On this day I know that taking away the power of old memories will also take away the power of the triggers.

Sunday, January 7, 2024

Can you think of a difficult situation at work that made both you and your boss uncomfortable? How was it resolved (if it was)?

[Answerred on Quora.com bu Ross Green]

I'm male and so was my boss. Can't remember what I'd done to piss him off, but he was right in my face, I mean 1 inch away, and I like space, so I tried backing off. He followed. I kept backing off until my back was to the wall. Very uncomfortable for me, so with no option left, I leaned that 1 inch forward and kissed him on the lips. Certainly resolved the situation because the look of horror on his face when he turned and ran away was priceless.

Wednesday, January 3, 2024

an Irish girl comes back for the New Year

[Posted on Quora.com by Stefania Molinari]
This joke contains some strong language - might not be suitable for all audiences. Reader discretion is advised.

An Irish girl comes back home for New Year's.

Her father asks her, "Where have you been, all this time? Why did you not write to us, not even a line? Why didn't you call?"

The girl, crying, replies, "Dad, I became a prostitute."

"What?! Out of here, you shameless harlot! You're a disgrace to this family."

"Okay, Daddy. If that's your wish. I just came back to give Mum this luxurious fur coat, title deed to a ten-bedroom mansion plus a savings certificate for £4 million."

"For me little brother, this gold Rolex, and for you, Daddy, the sparkling new Mercedes limited edition convertible that's parked outside, plus a membership to the country club and an invitation for you all to spend a fun New Year's Eve on board me new yacht in the Riviera, and ..."

"Now, what was it ye said you had become, again?" asks Dad.

Girl, crying, again, "A prostitute, Dad!"

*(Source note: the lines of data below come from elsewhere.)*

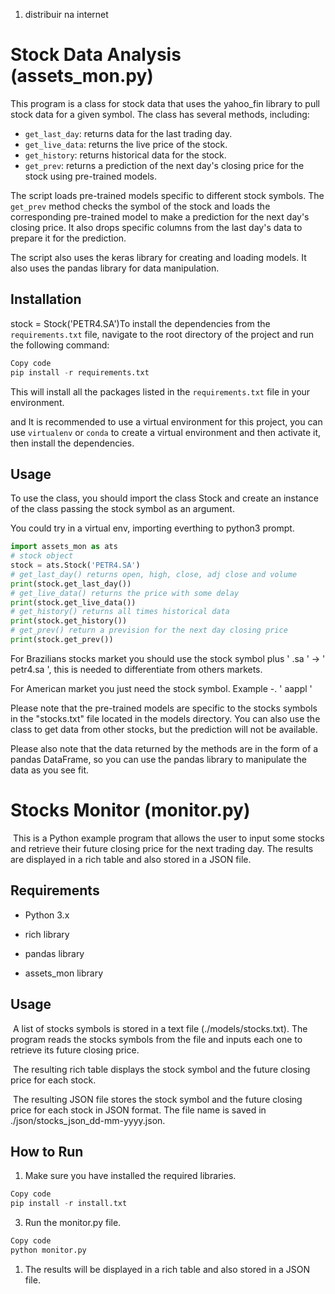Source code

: 1. distribuir na internet

# Stock Data Analysis (assets_mon.py)

This program is a class for stock data that uses the yahoo_fin library to pull stock data for a given symbol. The class has several methods, including:

- `get_last_day`: returns data for the last trading day.
- `get_live_data`: returns the live price of the stock.
- `get_history`: returns historical data for the stock.
- `get_prev`: returns a prediction of the next day's closing price for the stock using pre-trained models.

The script loads pre-trained models specific to different stock symbols. The `get_prev` method checks the symbol of the stock and loads the corresponding pre-trained model to make a prediction for the next day's closing price. It also drops specific columns from the last day's data to prepare it for the prediction.

The script also uses the keras library for creating and loading models. It also uses the pandas library for data manipulation.

## Installation

stock = Stock('PETR4.SA')To install the dependencies from the `requirements.txt` file, navigate to the root directory of the project and run the following command:

```python
Copy code
pip install -r requirements.txt
```

This will install all the packages listed in the `requirements.txt` file in your environment.

and It is recommended to use a virtual environment for this project, you can use `virtualenv` or `conda` to create a virtual environment and then activate it, then install the dependencies.

## Usage

To use the class, you should import the class Stock and create an instance of the class passing the stock symbol as an argument.

You could try in a virtual env, importing everthing to python3 prompt.

```python
import assets_mon as ats
# stock object 
stock = ats.Stock('PETR4.SA')
# get_last_day() returns open, high, close, adj close and volume
print(stock.get_last_day())
# get_live_data() returns the price with some delay 
print(stock.get_live_data())
# get_history() returns all times historical data
print(stock.get_history())
# get_prev() return a prevision for the next day closing price
print(stock.get_prev())
```

For Brazilians stocks market you should use the stock symbol plus ' .sa ' -> ' petr4.sa ', this is needed to differentiate from others markets.

For American market you just need the stock symbol. Example -. ' aappl '

Please note that the pre-trained models are specific to the stocks symbols in the "stocks.txt" file located in the models directory. You can also use the class to get data from other stocks, but the prediction will not be available.

Please also note that the data returned by the methods are in the form of a pandas DataFrame, so you can use the pandas library to manipulate the data as you see fit.


# Stocks Monitor (monitor.py)

​	This is a Python example  program that allows the user  to input some stocks and retrieve their future closing price for the next trading day. The results are displayed in a rich table and also stored in a JSON file.

## Requirements

- Python 3.x

- rich library
- pandas library
- assets_mon library

## Usage

​	A list of stocks symbols is stored in a text file (./models/stocks.txt). The program reads the stocks symbols from the file and inputs each one to retrieve its future closing price.

​	The resulting rich table displays the stock symbol and the future closing price for each stock.

​	The resulting JSON file stores the stock symbol and the future closing price for each stock in JSON format. The file name is saved in ./json/stocks_json_dd-mm-yyyy.json.

## How to Run

1. Make sure you have installed the required libraries.
```python
Copy code
pip install -r install.txt
```
3. Run the monitor.py file.

```python
Copy code
python monitor.py
```

1. The results will be displayed in a rich table and also stored in a JSON file.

"Oh! You scared me half to death, girl! I thought you said a Protestant. Come here and give your old man a hug!"

Tuesday, January 2, 2024

Quick drinker

How can you find out how someone really feels about you without asking them directly or giving too many hints that you want to know?

[Answered on Quora.com by Sattahip]

Try texting, with long and deep conversations. Open yourself up, be honest. See if they text you back in the same manner. Vía texting you can touch the water. Vía asking question you can figure out their feelings.

[Note from Anna: I am laughing heartily about this advice!]

Monday, January 1, 2024

I have a problem with my relationship. I can’t say anything critical (constructive criticism), I can’t even speak out when my partner does something wrong that hurt my feelings, without him getting mad. What can I do about this situation?

{Answered on Quora.com by Andrew Weill]

My wife could have written this question, about 29 years ago. At that time, I was hugely defensive if criticized. I put the blame on my wife and convinced myself that the problem was all her.

My wife told me that while she loved me, we had to find a better way to communicate. We had three young children, health issues, a difficult custody situation with my ex-wife, and many other areas where quality communication and the freedom to speak one’s mind was crucial. My wife proposed that we agree to work on this, by attending workshops, taking a parenting class, and seeing a marriage counselor.

I agreed, but I must admit that I went into this with the arrogant assumption that the counselors and workshop leaders would help straighten my wife out. I wasn’t the problem person, no siree!

Well … that’s not how it went. I learned that the way I was behaving actually interfered with achieving the level of intimacy I wanted. I needed to learn how to listen empathetically, without arguments, defenses, interruptions, or lectures.

And once I started really listening, and made it safe for my wife to express herself to me, the relationship took a turn for the better.

You might consider showing this question and my answer to your partner. You could ask, “Would you be willing to try doing what that couple did? All I want is for our relationship to be the very best it can be. Can we try counseling and workshops and see if we like that approach?”

It was challenging work for me to really come to terms with some of my behaviors that were simply improper and at times hurtful. It’s still painful to remember.

But we persevered, and the rewards have been magnificent.